* [REQUIRED ACTION]
For each line in the data below that has the word "with", copy that line.

* [MATERIAL FOR THIS TASK]
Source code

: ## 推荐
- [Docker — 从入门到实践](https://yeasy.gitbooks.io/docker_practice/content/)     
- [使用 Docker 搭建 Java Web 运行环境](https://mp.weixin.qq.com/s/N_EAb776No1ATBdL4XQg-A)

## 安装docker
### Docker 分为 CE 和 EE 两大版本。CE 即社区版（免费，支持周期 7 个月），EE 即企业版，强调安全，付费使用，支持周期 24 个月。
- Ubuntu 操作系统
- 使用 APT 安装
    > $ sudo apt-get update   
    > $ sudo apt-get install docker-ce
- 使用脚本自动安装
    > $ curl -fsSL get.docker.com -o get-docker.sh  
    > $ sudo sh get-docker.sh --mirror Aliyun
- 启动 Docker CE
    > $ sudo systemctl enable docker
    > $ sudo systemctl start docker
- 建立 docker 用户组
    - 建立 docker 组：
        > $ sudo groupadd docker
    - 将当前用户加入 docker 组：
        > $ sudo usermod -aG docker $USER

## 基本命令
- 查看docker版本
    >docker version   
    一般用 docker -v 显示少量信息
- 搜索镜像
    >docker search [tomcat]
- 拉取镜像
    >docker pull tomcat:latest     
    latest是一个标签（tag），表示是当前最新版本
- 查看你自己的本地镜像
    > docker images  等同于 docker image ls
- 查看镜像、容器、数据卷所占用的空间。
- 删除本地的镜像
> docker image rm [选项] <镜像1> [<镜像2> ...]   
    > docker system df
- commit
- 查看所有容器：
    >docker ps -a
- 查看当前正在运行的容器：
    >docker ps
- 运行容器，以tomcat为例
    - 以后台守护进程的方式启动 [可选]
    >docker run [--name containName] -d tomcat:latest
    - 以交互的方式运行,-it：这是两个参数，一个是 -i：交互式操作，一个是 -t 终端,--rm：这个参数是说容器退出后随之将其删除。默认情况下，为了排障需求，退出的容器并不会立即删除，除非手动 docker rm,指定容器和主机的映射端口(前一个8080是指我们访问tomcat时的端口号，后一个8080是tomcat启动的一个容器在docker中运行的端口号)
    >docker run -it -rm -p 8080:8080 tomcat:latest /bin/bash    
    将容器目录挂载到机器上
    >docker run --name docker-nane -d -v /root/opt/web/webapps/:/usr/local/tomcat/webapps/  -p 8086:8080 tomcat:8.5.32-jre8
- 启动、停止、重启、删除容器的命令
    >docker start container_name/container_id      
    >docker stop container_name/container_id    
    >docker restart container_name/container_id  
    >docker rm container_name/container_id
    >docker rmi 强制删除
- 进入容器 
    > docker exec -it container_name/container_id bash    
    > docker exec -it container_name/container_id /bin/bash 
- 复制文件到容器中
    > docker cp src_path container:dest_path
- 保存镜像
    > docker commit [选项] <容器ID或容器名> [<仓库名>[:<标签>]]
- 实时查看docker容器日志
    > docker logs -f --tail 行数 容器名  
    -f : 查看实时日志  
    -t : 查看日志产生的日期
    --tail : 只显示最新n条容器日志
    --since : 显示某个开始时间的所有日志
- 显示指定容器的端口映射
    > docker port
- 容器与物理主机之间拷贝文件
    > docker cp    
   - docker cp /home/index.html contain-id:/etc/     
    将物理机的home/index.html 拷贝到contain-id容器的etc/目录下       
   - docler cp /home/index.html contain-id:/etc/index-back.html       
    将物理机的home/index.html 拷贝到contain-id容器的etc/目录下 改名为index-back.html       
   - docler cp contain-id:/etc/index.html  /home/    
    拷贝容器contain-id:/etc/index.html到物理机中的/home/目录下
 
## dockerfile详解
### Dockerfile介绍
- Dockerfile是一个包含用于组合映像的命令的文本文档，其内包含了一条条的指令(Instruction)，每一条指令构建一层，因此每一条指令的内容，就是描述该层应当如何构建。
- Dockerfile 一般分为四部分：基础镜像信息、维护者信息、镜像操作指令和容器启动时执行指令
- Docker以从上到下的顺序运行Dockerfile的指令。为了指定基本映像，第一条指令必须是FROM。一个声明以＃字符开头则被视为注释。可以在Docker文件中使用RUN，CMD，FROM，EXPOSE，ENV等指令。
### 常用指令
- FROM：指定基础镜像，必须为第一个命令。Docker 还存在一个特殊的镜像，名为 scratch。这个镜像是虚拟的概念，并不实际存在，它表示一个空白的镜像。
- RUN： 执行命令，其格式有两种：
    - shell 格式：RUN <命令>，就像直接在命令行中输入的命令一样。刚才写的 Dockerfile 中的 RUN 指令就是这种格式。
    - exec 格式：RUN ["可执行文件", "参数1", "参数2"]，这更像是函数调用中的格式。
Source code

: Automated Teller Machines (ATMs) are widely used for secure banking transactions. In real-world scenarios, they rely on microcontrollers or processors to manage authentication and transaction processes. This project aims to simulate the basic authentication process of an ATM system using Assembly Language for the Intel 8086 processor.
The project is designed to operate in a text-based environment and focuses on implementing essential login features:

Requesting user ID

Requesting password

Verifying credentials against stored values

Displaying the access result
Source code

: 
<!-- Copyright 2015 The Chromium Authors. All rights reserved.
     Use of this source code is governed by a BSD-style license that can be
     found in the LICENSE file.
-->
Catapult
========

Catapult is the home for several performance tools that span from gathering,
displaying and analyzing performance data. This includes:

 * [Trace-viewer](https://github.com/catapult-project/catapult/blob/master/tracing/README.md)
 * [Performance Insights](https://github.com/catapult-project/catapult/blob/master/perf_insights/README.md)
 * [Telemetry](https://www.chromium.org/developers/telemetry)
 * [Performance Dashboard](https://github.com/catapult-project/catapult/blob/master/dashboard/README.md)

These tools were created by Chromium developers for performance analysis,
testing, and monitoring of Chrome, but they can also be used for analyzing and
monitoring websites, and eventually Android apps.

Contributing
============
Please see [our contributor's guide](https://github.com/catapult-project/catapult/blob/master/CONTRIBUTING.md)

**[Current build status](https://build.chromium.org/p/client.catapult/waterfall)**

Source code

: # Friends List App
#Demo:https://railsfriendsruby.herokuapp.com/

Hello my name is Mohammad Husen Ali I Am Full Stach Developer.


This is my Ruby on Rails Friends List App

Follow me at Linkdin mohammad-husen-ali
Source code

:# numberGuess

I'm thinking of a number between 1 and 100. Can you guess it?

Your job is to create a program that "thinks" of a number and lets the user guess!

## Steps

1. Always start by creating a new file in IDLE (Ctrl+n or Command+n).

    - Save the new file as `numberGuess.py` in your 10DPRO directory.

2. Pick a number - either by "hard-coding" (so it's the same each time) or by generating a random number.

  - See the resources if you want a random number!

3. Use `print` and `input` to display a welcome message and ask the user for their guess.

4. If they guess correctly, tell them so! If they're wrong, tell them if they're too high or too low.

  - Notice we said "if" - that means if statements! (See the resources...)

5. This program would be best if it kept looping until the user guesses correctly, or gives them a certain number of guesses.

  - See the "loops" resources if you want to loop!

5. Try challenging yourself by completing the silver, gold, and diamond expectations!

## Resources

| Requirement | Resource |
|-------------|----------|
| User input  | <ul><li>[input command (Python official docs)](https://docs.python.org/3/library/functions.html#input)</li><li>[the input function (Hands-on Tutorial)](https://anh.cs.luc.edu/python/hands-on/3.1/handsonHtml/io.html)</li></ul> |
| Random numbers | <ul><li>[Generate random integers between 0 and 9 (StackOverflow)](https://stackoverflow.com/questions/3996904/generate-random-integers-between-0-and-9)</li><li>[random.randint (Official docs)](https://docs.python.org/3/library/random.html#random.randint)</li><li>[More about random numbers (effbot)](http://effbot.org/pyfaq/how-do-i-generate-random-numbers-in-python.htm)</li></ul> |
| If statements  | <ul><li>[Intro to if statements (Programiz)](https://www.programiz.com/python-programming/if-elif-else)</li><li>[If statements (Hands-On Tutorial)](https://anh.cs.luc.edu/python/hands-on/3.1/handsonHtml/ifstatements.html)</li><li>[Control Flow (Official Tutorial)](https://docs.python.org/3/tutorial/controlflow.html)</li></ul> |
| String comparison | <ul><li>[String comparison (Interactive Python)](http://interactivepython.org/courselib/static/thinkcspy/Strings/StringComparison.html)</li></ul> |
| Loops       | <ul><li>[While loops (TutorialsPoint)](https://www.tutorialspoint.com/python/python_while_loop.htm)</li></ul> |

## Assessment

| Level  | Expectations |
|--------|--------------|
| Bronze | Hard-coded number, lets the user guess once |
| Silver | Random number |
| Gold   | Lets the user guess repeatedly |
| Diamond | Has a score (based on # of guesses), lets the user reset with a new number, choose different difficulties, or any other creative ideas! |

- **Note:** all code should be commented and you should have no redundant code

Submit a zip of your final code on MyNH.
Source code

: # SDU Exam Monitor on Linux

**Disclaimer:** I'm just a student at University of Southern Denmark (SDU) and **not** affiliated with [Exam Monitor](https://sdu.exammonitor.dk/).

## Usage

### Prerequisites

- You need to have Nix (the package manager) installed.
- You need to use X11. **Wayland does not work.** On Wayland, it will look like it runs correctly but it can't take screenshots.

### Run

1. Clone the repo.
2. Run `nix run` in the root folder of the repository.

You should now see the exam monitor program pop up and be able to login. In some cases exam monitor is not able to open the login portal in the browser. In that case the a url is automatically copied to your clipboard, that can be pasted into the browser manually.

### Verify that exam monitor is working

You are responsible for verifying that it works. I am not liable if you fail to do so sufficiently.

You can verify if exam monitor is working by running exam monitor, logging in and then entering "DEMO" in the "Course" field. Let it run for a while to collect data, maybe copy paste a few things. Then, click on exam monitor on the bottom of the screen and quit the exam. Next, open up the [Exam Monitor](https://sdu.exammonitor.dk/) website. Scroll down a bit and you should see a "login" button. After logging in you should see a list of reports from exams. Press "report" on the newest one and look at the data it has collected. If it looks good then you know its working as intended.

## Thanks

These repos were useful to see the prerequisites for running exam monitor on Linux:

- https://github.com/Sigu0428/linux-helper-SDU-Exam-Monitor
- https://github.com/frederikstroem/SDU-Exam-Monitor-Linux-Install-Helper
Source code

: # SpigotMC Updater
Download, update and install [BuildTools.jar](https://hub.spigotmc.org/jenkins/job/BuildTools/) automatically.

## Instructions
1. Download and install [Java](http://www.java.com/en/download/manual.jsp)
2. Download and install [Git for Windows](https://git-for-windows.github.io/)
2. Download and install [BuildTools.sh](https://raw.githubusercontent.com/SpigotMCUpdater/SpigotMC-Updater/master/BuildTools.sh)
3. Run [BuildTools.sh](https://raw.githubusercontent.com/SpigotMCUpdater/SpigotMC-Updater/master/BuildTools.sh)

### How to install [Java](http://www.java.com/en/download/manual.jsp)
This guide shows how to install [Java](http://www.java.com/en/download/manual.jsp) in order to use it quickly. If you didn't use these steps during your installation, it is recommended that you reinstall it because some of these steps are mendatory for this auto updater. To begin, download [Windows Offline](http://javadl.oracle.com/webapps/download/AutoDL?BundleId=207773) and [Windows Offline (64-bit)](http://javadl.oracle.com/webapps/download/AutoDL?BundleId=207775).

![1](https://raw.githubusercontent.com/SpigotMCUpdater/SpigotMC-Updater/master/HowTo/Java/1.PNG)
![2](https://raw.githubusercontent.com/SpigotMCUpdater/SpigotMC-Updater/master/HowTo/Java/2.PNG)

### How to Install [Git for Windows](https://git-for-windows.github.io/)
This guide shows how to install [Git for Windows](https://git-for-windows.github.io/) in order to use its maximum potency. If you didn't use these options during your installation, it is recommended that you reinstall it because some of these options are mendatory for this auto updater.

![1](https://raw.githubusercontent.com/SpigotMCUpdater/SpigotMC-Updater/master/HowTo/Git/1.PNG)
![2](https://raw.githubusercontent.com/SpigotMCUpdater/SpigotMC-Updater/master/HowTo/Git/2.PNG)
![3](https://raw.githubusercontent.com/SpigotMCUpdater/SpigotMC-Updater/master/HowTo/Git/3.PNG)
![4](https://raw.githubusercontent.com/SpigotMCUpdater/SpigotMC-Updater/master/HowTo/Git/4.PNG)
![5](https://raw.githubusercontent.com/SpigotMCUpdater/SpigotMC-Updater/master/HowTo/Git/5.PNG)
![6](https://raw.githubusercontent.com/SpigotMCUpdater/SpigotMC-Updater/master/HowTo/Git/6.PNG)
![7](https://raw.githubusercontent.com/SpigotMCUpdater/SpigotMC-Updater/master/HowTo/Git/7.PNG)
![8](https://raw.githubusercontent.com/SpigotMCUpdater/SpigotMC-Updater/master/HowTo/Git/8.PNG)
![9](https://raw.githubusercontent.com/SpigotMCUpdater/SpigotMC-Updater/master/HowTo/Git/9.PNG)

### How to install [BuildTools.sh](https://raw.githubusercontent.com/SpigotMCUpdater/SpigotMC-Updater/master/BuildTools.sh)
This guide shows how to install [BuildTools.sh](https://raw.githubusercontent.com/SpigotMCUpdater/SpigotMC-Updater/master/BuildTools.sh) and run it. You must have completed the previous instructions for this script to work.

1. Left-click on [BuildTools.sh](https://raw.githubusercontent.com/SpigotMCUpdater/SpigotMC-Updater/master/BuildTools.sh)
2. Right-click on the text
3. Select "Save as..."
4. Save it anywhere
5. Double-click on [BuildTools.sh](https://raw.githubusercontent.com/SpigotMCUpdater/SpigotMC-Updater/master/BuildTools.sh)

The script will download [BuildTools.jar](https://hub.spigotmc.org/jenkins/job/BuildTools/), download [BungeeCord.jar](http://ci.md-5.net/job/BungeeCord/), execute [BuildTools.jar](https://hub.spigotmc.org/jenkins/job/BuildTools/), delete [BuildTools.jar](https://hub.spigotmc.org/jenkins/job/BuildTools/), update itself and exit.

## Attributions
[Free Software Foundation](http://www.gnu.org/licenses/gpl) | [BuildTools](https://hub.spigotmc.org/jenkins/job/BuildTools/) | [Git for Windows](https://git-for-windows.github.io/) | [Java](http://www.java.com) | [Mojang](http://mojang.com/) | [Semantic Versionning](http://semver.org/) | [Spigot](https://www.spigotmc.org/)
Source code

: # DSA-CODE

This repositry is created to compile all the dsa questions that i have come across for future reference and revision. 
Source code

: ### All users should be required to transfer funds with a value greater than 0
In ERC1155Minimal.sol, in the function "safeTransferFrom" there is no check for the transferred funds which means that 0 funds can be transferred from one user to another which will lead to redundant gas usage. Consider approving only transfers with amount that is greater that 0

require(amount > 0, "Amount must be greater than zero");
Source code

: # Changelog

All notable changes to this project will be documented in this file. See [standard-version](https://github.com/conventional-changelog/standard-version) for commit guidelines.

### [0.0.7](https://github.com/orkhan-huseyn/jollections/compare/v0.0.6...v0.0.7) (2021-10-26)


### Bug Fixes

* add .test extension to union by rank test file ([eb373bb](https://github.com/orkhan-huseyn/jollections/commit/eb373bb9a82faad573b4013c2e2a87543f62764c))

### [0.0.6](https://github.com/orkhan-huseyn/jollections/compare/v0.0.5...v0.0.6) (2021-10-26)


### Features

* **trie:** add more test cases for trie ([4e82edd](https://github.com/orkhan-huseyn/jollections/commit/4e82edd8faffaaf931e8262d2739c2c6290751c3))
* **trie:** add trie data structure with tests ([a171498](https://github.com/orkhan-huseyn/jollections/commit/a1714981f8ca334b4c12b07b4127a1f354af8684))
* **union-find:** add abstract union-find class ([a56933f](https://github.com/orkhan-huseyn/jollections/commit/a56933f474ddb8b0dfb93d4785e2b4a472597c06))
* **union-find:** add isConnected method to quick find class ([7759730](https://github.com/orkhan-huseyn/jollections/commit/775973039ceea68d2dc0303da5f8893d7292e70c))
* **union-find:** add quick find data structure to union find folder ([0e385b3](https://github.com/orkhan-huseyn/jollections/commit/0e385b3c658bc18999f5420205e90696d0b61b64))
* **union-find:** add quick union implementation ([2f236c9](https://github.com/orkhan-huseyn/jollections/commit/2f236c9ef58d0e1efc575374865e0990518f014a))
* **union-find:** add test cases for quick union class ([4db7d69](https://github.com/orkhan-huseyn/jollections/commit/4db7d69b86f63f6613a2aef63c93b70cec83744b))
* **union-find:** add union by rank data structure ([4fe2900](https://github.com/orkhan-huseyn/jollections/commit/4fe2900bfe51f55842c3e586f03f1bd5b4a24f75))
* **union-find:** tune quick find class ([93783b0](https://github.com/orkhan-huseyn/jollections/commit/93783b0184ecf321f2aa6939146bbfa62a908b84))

* [EXERCISE RESPONSE]
| Diamond | Has a score (based on # of guesses), lets the user reset with a new number, choose different difficulties, or any other creative ideas! |
**Disclaimer:** I'm just a student at University of Southern Denmark (SDU) and **not** affiliated with [Exam Monitor](https://sdu.exammonitor.dk/).
: ### All users should be required to transfer funds with a value greater than 0
In ERC1155Minimal.sol, in the function "safeTransferFrom" there is no check for the transferred funds which means that 0 funds can be transferred from one user to another which will lead to redundant gas usage. Consider approving only transfers with amount that is greater that 0
* **trie:** add trie data structure with tests ([a171498](https://github.com/orkhan-huseyn/jollections/commit/a1714981f8ca334b4c12b07b4127a1f354af8684))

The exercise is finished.